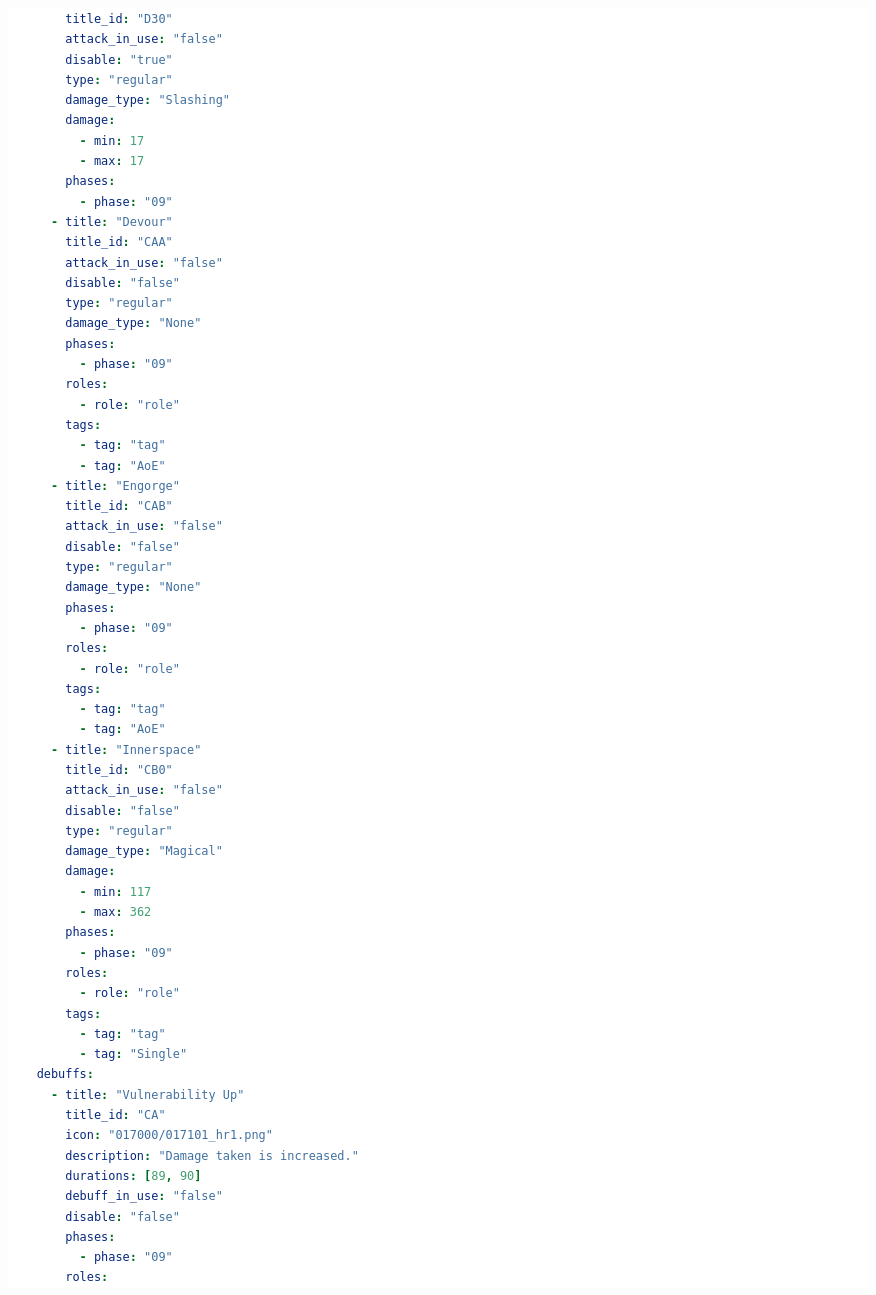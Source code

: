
 ```yaml
        title_id: "D30"
        attack_in_use: "false"
        disable: "true"
        type: "regular"
        damage_type: "Slashing"
        damage:
          - min: 17
          - max: 17
        phases:
          - phase: "09"
      - title: "Devour"
        title_id: "CAA"
        attack_in_use: "false"
        disable: "false"
        type: "regular"
        damage_type: "None"
        phases:
          - phase: "09"
        roles:
          - role: "role"
        tags:
          - tag: "tag"
          - tag: "AoE"
      - title: "Engorge"
        title_id: "CAB"
        attack_in_use: "false"
        disable: "false"
        type: "regular"
        damage_type: "None"
        phases:
          - phase: "09"
        roles:
          - role: "role"
        tags:
          - tag: "tag"
          - tag: "AoE"
      - title: "Innerspace"
        title_id: "CB0"
        attack_in_use: "false"
        disable: "false"
        type: "regular"
        damage_type: "Magical"
        damage:
          - min: 117
          - max: 362
        phases:
          - phase: "09"
        roles:
          - role: "role"
        tags:
          - tag: "tag"
          - tag: "Single"
    debuffs:
      - title: "Vulnerability Up"
        title_id: "CA"
        icon: "017000/017101_hr1.png"
        description: "Damage taken is increased."
        durations: [89, 90]
        debuff_in_use: "false"
        disable: "false"
        phases:
          - phase: "09"
        roles:
```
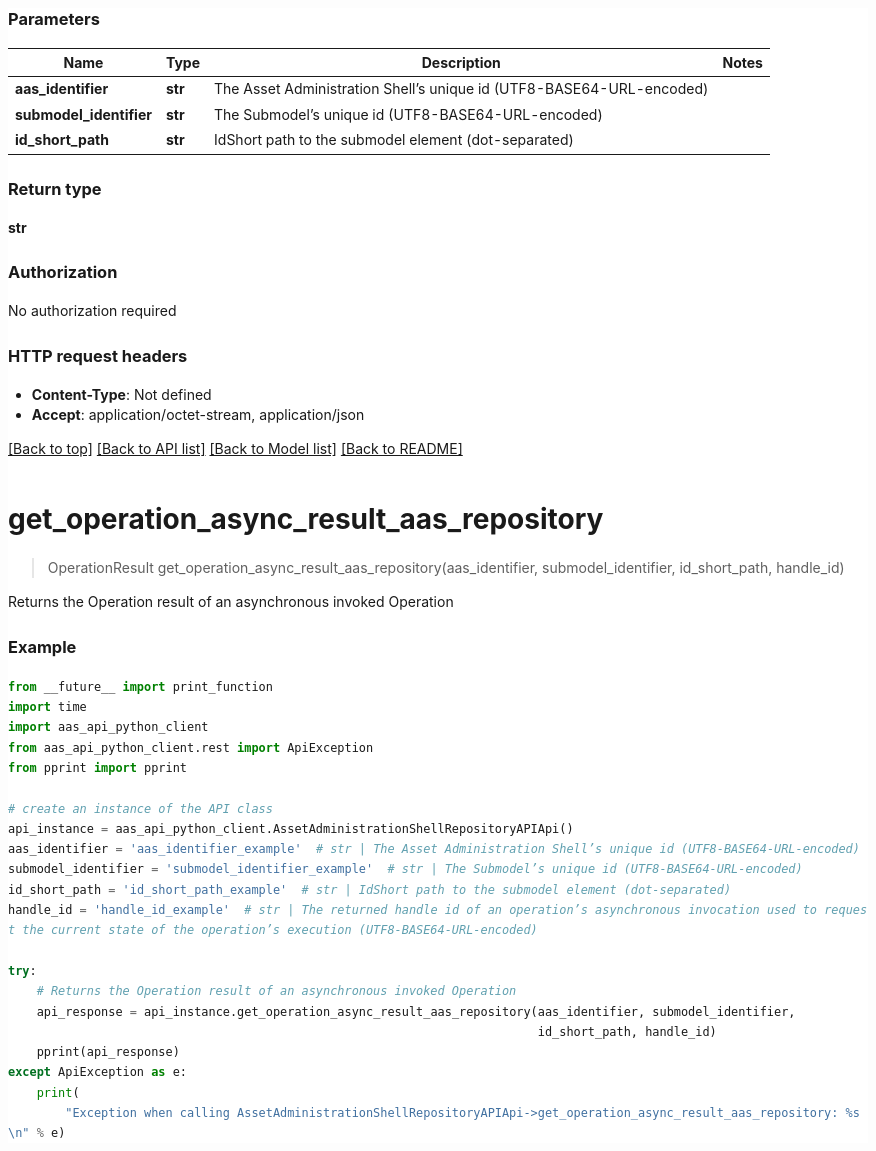 ### Parameters

Name | Type | Description  | Notes
------------- | ------------- | ------------- | -------------
 **aas_identifier** | **str**| The Asset Administration Shell’s unique id (UTF8-BASE64-URL-encoded) | 
 **submodel_identifier** | **str**| The Submodel’s unique id (UTF8-BASE64-URL-encoded) | 
 **id_short_path** | **str**| IdShort path to the submodel element (dot-separated) | 

### Return type

**str**

### Authorization

No authorization required

### HTTP request headers

 - **Content-Type**: Not defined
 - **Accept**: application/octet-stream, application/json

[[Back to top]](#) [[Back to API list]](../README.md#documentation-for-api-endpoints) [[Back to Model list]](../README.md#documentation-for-models) [[Back to README]](../README.md)

# **get_operation_async_result_aas_repository**
> OperationResult get_operation_async_result_aas_repository(aas_identifier, submodel_identifier, id_short_path, handle_id)

Returns the Operation result of an asynchronous invoked Operation

### Example

```python
from __future__ import print_function
import time
import aas_api_python_client
from aas_api_python_client.rest import ApiException
from pprint import pprint

# create an instance of the API class
api_instance = aas_api_python_client.AssetAdministrationShellRepositoryAPIApi()
aas_identifier = 'aas_identifier_example'  # str | The Asset Administration Shell’s unique id (UTF8-BASE64-URL-encoded)
submodel_identifier = 'submodel_identifier_example'  # str | The Submodel’s unique id (UTF8-BASE64-URL-encoded)
id_short_path = 'id_short_path_example'  # str | IdShort path to the submodel element (dot-separated)
handle_id = 'handle_id_example'  # str | The returned handle id of an operation’s asynchronous invocation used to request the current state of the operation’s execution (UTF8-BASE64-URL-encoded)

try:
    # Returns the Operation result of an asynchronous invoked Operation
    api_response = api_instance.get_operation_async_result_aas_repository(aas_identifier, submodel_identifier,
                                                                          id_short_path, handle_id)
    pprint(api_response)
except ApiException as e:
    print(
        "Exception when calling AssetAdministrationShellRepositoryAPIApi->get_operation_async_result_aas_repository: %s\n" % e)
```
━━━━━━
## Your goal:
Would you please retype all the data exactly? Leave out whatever pictures it holds.

## Result of the exercise:
Source code

:
 ```yaml
        title_id: "D30"
        attack_in_use: "false"
        disable: "true"
        type: "regular"
        damage_type: "Slashing"
        damage:
          - min: 17
          - max: 17
        phases:
          - phase: "09"
      - title: "Devour"
        title_id: "CAA"
        attack_in_use: "false"
        disable: "false"
        type: "regular"
        damage_type: "None"
        phases:
          - phase: "09"
        roles:
          - role: "role"
        tags:
          - tag: "tag"
          - tag: "AoE"
      - title: "Engorge"
        title_id: "CAB"
        attack_in_use: "false"
        disable: "false"
        type: "regular"
        damage_type: "None"
        phases:
          - phase: "09"
        roles:
          - role: "role"
        tags:
          - tag: "tag"
          - tag: "AoE"
      - title: "Innerspace"
        title_id: "CB0"
        attack_in_use: "false"
        disable: "false"
        type: "regular"
        damage_type: "Magical"
        damage:
          - min: 117
          - max: 362
        phases:
          - phase: "09"
        roles:
          - role: "role"
        tags:
          - tag: "tag"
          - tag: "Single"
    debuffs:
      - title: "Vulnerability Up"
        title_id: "CA"
        icon: "017000/017101_hr1.png"
        description: "Damage taken is increased."
        durations: [89, 90]
        debuff_in_use: "false"
        disable: "false"
        phases:
          - phase: "09"
        roles:
```
 ### Parameters

Name | Type | Description  | Notes
------------- | ------------- | ------------- | -------------
 **aas_identifier** | **str**| The Asset Administration Shell’s unique id (UTF8-BASE64-URL-encoded) | 
 **submodel_identifier** | **str**| The Submodel’s unique id (UTF8-BASE64-URL-encoded) | 
 **id_short_path** | **str**| IdShort path to the submodel element (dot-separated) | 

### Return type

**str**

### Authorization

No authorization required

### HTTP request headers

 - **Content-Type**: Not defined
 - **Accept**: application/octet-stream, application/json

[[Back to top]](#) [[Back to API list]](../README.md#documentation-for-api-endpoints) [[Back to Model list]](../README.md#documentation-for-models) [[Back to README]](../README.md)

# **get_operation_async_result_aas_repository**
> OperationResult get_operation_async_result_aas_repository(aas_identifier, submodel_identifier, id_short_path, handle_id)

Returns the Operation result of an asynchronous invoked Operation

### Example

```python
from __future__ import print_function
import time
import aas_api_python_client
from aas_api_python_client.rest import ApiException
from pprint import pprint

# create an instance of the API class
api_instance = aas_api_python_client.AssetAdministrationShellRepositoryAPIApi()
aas_identifier = 'aas_identifier_example'  # str | The Asset Administration Shell’s unique id (UTF8-BASE64-URL-encoded)
submodel_identifier = 'submodel_identifier_example'  # str | The Submodel’s unique id (UTF8-BASE64-URL-encoded)
id_short_path = 'id_short_path_example'  # str | IdShort path to the submodel element (dot-separated)
handle_id = 'handle_id_example'  # str | The returned handle id of an operation’s asynchronous invocation used to request the current state of the operation’s execution (UTF8-BASE64-URL-encoded)

try:
    # Returns the Operation result of an asynchronous invoked Operation
    api_response = api_instance.get_operation_async_result_aas_repository(aas_identifier, submodel_identifier,
                                                                          id_short_path, handle_id)
    pprint(api_response)
except ApiException as e:
    print(
        "Exception when calling AssetAdministrationShellRepositoryAPIApi->get_operation_async_result_aas_repository: %s\n" % e)
```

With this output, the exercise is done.